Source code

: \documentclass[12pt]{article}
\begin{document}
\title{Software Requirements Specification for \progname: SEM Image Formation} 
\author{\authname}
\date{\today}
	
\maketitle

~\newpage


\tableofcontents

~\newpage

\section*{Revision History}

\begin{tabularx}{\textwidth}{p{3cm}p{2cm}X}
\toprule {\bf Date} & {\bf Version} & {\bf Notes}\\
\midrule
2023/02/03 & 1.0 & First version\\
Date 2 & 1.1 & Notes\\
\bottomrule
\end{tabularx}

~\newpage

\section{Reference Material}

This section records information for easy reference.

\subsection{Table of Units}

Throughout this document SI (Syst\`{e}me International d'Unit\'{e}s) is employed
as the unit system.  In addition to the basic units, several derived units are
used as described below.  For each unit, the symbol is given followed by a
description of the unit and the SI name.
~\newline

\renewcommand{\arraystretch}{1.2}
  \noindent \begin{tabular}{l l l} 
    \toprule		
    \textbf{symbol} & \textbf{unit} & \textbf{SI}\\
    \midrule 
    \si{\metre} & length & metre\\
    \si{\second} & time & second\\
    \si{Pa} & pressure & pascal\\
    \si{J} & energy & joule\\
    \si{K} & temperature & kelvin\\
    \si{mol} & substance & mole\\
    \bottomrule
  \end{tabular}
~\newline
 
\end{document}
══════
▶ TASK PROMPT:
Make a tally of the lines in this material that hold the string "Notes", then give that number without any other words.

▶ SOLUTION FOR THIS PROBLEM:
2